EGFR expression was positive in all patients. However, there was no relationship between EGFR expression and response, survival, or FISH.
We found a positive correlation between rash and response. There was no severe rash in patients with progressive disease, he said.
In conclusion, Dr. Hitt said that the combination of cetuximab and paclitaxel used in this study was feasible and associated with very encouraging activity in the first-line treatment of patients with recurrent and/or metastatic squamous cell carcinoma of the head and neck.
Biologic markers, such as FISH analysis, do not seem to predict efficacy to this treatment combination. Further analysis of potential predictive factors or combinations of them is ongoing.
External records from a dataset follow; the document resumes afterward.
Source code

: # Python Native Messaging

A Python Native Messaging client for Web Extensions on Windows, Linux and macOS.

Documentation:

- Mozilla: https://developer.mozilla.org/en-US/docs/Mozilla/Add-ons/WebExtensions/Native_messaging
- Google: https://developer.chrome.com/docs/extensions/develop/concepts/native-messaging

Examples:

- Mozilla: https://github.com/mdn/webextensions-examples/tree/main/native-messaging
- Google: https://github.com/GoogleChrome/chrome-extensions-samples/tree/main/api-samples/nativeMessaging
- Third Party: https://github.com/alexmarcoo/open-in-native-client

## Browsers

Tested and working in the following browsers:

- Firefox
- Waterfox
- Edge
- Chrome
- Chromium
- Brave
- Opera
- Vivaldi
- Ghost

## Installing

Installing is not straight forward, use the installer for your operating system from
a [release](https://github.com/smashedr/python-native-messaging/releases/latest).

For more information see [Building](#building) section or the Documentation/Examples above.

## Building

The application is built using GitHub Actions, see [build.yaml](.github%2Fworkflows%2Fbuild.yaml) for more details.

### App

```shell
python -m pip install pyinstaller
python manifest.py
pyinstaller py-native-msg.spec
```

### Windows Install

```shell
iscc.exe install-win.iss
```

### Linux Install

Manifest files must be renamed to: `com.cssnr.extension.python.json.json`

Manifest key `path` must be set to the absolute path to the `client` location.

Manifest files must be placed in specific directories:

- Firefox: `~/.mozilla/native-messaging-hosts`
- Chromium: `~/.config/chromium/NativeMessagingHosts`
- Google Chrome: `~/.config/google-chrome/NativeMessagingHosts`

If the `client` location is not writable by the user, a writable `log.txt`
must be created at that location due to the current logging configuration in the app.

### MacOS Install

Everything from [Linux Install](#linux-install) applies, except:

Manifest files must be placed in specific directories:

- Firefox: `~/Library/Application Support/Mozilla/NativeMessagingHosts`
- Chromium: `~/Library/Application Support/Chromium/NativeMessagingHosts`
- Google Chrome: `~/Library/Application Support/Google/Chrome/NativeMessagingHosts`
These results suggest that cetuximab and paclitaxel may play an important role for patients with recurrent head and neck cancer. Randomized trials are warranted, Dr. Hitt said.
The discussant for the study, Marshall Posner, MD, Medical Director of the Head and Neck Oncology Program at Boston’s Dana-Farber Cancer Institute, commented, Dr. Hitt’s study has a fairly impressive complete response rate of 24 percent. Unfortunately, the data are a little early, so progression-free survival, although five months, is really premature.